REQUIRED ACTION: Word for word, set down every line of the entries below from the line with "git clone https://github.com/Efficiency" to the line with "python run_all_4_fusion_attn.py \", including both, and no other line.

DATA SUPPLIED:
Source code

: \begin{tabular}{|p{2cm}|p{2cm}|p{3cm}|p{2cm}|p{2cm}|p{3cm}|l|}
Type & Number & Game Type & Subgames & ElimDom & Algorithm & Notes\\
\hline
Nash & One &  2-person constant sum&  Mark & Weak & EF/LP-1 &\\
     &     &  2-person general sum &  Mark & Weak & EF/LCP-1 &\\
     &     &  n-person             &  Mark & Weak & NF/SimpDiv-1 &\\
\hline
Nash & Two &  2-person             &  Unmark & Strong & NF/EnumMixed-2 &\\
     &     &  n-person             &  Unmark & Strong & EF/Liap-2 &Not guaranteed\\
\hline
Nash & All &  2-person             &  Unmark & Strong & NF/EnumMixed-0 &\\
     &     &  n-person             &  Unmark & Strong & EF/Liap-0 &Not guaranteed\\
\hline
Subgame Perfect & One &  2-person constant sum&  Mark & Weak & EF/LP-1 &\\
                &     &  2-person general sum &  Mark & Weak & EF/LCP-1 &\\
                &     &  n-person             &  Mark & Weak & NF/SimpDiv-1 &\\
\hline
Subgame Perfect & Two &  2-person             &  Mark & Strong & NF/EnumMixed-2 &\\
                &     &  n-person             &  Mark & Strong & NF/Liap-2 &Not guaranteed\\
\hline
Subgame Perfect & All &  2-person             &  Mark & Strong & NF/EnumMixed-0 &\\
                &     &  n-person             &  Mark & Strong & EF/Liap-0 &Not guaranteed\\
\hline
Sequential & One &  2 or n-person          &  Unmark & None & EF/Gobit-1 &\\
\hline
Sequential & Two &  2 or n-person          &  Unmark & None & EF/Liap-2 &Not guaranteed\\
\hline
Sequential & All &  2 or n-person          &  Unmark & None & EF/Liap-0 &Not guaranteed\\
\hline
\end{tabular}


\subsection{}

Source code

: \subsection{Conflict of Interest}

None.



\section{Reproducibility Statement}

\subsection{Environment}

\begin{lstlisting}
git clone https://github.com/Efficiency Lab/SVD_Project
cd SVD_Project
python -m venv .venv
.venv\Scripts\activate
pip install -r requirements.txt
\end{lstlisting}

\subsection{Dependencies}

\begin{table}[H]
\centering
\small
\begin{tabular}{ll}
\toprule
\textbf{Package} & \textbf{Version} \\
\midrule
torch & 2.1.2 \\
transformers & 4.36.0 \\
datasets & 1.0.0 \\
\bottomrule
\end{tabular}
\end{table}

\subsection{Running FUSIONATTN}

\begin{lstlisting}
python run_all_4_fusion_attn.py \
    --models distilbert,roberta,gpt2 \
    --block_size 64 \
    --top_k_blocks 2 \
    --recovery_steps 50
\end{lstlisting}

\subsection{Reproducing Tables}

PROBLEM SOLUTION:
git clone https://github.com/Efficiency Lab/SVD_Project
cd SVD_Project
python -m venv .venv
.venv\Scripts\activate
pip install -r requirements.txt
\end{lstlisting}

\subsection{Dependencies}

\begin{table}[H]
\centering
\small
\begin{tabular}{ll}
\toprule
\textbf{Package} & \textbf{Version} \\
\midrule
torch & 2.1.2 \\
transformers & 4.36.0 \\
datasets & 1.0.0 \\
\bottomrule
\end{tabular}
\end{table}

\subsection{Running FUSIONATTN}

\begin{lstlisting}
python run_all_4_fusion_attn.py \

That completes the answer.